## What you have to do
After finding the line that contains "Scenoptic is part" in the entries below, retype it and every following line precisely, the last included.

-- Material to process follows --

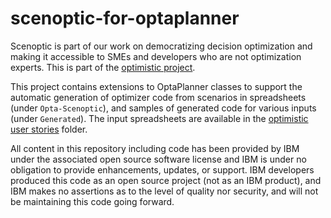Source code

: # scenoptic-for-optaplanner
Scenoptic is part of our work on democratizing decision optimization and making it accessible to SMEs and developers who
are not optimization experts.  This is part of the [optimistic project](https://github.com/IBM/optimistic).  

This project contains extensions to OptaPlanner classes to support the automatic generation of optimizer code from
scenarios in spreadsheets (under `Opta-Scenoptic`), and samples of generated code for various inputs (under `Generated`).
The input spreadsheets are available in the [optimistic user stories](https://github.com/IBM/optimistic/scenoptic_examples/user_stories)
folder.

All content in this repository including code has been provided by IBM under the associated open source software license and IBM is under no obligation to provide enhancements, updates, or support. IBM developers produced this code as an open source project (not as an IBM product), and IBM makes no assertions as to the level of quality nor security, and will not be maintaining this code going forward.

-- Material to process concluded --

## Completed task
Scenoptic is part of our work on democratizing decision optimization and making it accessible to SMEs and developers who
are not optimization experts.  This is part of the [optimistic project](https://github.com/IBM/optimistic).  

This project contains extensions to OptaPlanner classes to support the automatic generation of optimizer code from
scenarios in spreadsheets (under `Opta-Scenoptic`), and samples of generated code for various inputs (under `Generated`).
The input spreadsheets are available in the [optimistic user stories](https://github.com/IBM/optimistic/scenoptic_examples/user_stories)
folder.

All content in this repository including code has been provided by IBM under the associated open source software license and IBM is under no obligation to provide enhancements, updates, or support. IBM developers produced this code as an open source project (not as an IBM product), and IBM makes no assertions as to the level of quality nor security, and will not be maintaining this code going forward.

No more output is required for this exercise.